Reverting to the older (5 days) version of juce_AudioDataConverters.h definitely puts things back in order again. Could you confirm something was up Jules?

The fail occur in both VS2012 and Xcode 4

Drat, sorry! Fixed now!

Thank you! I hope you didn’t have to sacrifice any of those compiler optimizations.
Edit. It would seem you reverted all changes. Sorry about that… Oups. :oops:

I’m actually not 100% sure which of those changes broke it, so rolling everything back was the easiest plan to get things going quickly. I might have another try at refactoring it some time, but the changes weren’t important, I was just playing around with some tricks I learned recently about how to write code that compilers can optimise.

[size=150]SHARE PLEASE!!![/size]

I’ll add some notes about this to the coding standards page when I get chance - just a few interesting tips that I picked up at the C++now conference.

http://cpp-next.com/archive/2009/08/want-speed-pass-by-value/ ?

This is mostly a hey boy there won’t be any aliasing to the compiler as well.

I don’t entirely agree with that article. A class method like so is pretty naive, of course;

std::vector<std::string> get_names();

But a direct const-reference is better since the names are likely to be a massive chunk of data (and, with a well designed class and a const-caring programmer [[size=70]ahem - not using const_cast() and std::remove_const[/size]], the data should stay immutable…)

It’s also less work to write, and is more user-friendly (and aesthetically pleasing, imho… no extra “out” variables) than RVO.

const std::vector<std::string>& get_names() const { return names; }

IMHO jules only changed the references to “pass by values” where the class data isn’t bigger than a reference (“pointer”) would be, like colour data-type…
This is one aspect…

The other thing, but completely different, is to help the compiler to use new c++ move semantics, so that in the end “std::vectorstd::string get_names();” has no additional costs than a reference.
(as long you didn’t define a extra move semantic constructor “rule of 5” which may uses a lot of extra cpu)

FYI I added a note about this on the coding standards page:

http://www.juce.com/documentation/coding-standards

The basic thing is that when you pass a reference to a function, the compiler must assume that the object might be modified by the function, which dramatically reduces its ability to optimise the calling code. There was a very good talk about this at C++Now (the video’s not available yet, but I recommend watching it when it is)

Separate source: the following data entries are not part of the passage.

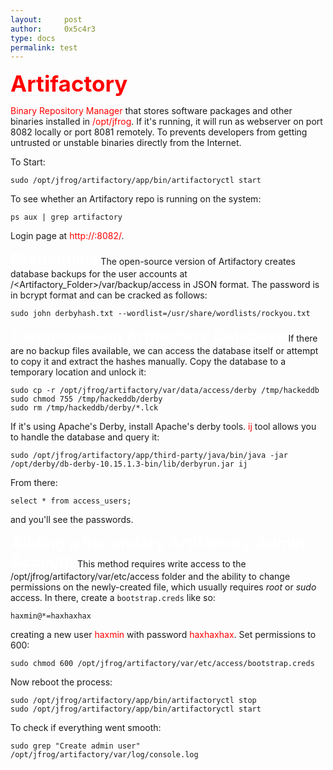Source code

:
 ```yaml
---
layout:     post
author:     0x5c4r3
type: docs
permalink: test
---
```

<span style="font-size: 35px; color:red"><b>Artifactory</b></span>

<span style="color:red">Binary Repository Manager</span> that stores software packages and other binaries installed in <span style="color:red">/opt/jfrog</span>. If it's running, it will run as webserver on port 8082 locally or port 8081 remotely.
To prevents developers from getting untrusted or unstable binaries directly from the Internet.

To Start:
```shell
sudo /opt/jfrog/artifactory/app/bin/artifactoryctl start
```

To see whether an Artifactory repo is running on the system:
```shell
ps aux | grep artifactory
```

Login page at <span style="color:red">http://<domain>:8082/</span>.


<span style="font-size: 25px; color:white"><b>Credentials</b></span>
The open-source version of Artifactory creates database backups for the user accounts at /<Artifactory_Folder>/var/backup/access in JSON format.
The password is in bcrypt format and can be cracked as follows:
```shell
sudo john derbyhash.txt --wordlist=/usr/share/wordlists/rockyou.txt
```

<span style="font-size: 25px; color:white"><b>Compromising Artifactory Database</b></span>
If there are no backup files available, we can access the database itself or attempt to copy it and extract the hashes manually.
Copy the database to a temporary location and unlock it:
```shell
sudo cp -r /opt/jfrog/artifactory/var/data/access/derby /tmp/hackeddb
sudo chmod 755 /tmp/hackeddb/derby
sudo rm /tmp/hackeddb/derby/*.lck
```

If it's using Apache's Derby, install Apache's derby tools. <span style="color:red">ij</span> tool allows you to handle the database and query it:
```shell
sudo /opt/jfrog/artifactory/app/third-party/java/bin/java -jar /opt/derby/db-derby-10.15.1.3-bin/lib/derbyrun.jar ij
```
From there:
```shell
select * from access_users;
```
and you'll see the passwords.

<span style="font-size: 25px; color:white"><b>Adding a Secondary Artifactory Admin Account</b></span>
This method requires write access to the /opt/jfrog/artifactory/var/etc/access folder and the ability to change permissions on the newly-created file, which usually requires _root_ or _sudo_ access.
In there, create a `bootstrap.creds` like so:
```shell
haxmin@*=haxhaxhax
```
creating a new user <span style="color:red">haxmin</span> with password <span style="color:red">haxhaxhax</span>. Set permissions to 600:
```shell
sudo chmod 600 /opt/jfrog/artifactory/var/etc/access/bootstrap.creds
```
Now reboot the process:
```shell
sudo /opt/jfrog/artifactory/app/bin/artifactoryctl stop
sudo /opt/jfrog/artifactory/app/bin/artifactoryctl start
```

To check if everything went smooth:
```shell
sudo grep "Create admin user" /opt/jfrog/artifactory/var/log/console.log
```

Will you begin to add first experimental c++11 features? (std::function etc…)
something like addFunctionOnClick() for a button would be cool…

[quote]FYI I added a note about this on the coding standards page:

http://www.juce.com/documentation/coding-standards

The basic thing is that when you pass a reference to a function, the compiler must assume that the object might be modified by the function, which dramatically reduces its ability to optimise the calling code. There was a very good talk about this at C++Now (the video’s not available yet, but I recommend watching it when it is)[/quote]

What happens to PODs created with double; such as juce::Range? Such is sizeof(double) * 2 * 8 bits; does it get optimised the same way as, say, an int or float would when copied? Or is that scenario worth passing by reference? (Though I guess I could check the generated assembly…)

No, I don’t think it’d ever be sensible to pass it by reference. On 64-bit machines the compiler would probably pass it in registers as two doubles anyway, which would be vastly better than a pointer to memory.

When I get chance I’ll probably also change all the Rectangles to be by-value too, though it’d be interesting to see some actual measurements about how this affects things.

[quote=“jules”]FYI I added a note about this on the coding standards page:
http://www.juce.com/documentation/coding-standards
[/quote]

I think you’d also better update the part where you say: “Object parameters should be passed as const references wherever possible. Only pass a parameter as a copy-by-value object if you really need to mutate a local copy inside the method, and if making a local copy inside the method would be difficult.”, in order to warn the users that it does not apply for small objects.

Ah yes, thanks for spotting that!

Augh! I was going crazy over this wondering what I broke. Thanks for the fix.